(Source texts of formatted documents)
----

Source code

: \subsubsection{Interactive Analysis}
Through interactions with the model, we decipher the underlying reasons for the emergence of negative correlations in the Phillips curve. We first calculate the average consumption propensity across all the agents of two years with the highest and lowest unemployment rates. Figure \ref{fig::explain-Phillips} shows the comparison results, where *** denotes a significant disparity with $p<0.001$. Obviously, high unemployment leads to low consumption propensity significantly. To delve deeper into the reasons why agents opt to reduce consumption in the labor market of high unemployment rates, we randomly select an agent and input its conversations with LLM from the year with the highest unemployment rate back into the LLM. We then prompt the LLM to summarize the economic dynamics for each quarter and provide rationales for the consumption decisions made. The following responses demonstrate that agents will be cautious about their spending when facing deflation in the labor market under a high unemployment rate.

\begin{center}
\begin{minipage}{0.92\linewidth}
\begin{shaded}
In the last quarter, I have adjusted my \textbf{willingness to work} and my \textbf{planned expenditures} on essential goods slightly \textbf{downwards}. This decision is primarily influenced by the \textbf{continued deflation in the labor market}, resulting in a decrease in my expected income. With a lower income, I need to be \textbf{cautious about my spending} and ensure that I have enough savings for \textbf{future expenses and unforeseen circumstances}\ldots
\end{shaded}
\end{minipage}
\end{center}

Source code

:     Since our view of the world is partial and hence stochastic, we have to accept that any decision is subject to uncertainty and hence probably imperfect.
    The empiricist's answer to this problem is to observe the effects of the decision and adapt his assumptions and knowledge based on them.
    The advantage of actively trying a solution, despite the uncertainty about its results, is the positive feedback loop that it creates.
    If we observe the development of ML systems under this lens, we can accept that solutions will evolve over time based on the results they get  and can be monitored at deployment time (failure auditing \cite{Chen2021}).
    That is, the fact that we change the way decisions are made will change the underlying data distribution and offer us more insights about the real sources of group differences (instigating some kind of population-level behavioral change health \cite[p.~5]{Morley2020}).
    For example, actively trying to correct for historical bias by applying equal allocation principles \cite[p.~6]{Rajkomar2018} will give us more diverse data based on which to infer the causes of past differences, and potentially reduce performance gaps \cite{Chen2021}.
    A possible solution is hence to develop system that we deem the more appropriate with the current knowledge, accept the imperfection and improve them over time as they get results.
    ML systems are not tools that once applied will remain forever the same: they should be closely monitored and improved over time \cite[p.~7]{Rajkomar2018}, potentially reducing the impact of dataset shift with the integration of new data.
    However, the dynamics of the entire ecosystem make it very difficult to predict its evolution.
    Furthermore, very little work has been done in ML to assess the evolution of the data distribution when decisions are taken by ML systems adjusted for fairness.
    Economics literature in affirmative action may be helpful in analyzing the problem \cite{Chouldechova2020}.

----

#### [Work task]
In the entries above, find each line containing the string "begin" and copy it.

#### [Reply]
\begin{center}
\begin{minipage}{0.92\linewidth}
\begin{shaded}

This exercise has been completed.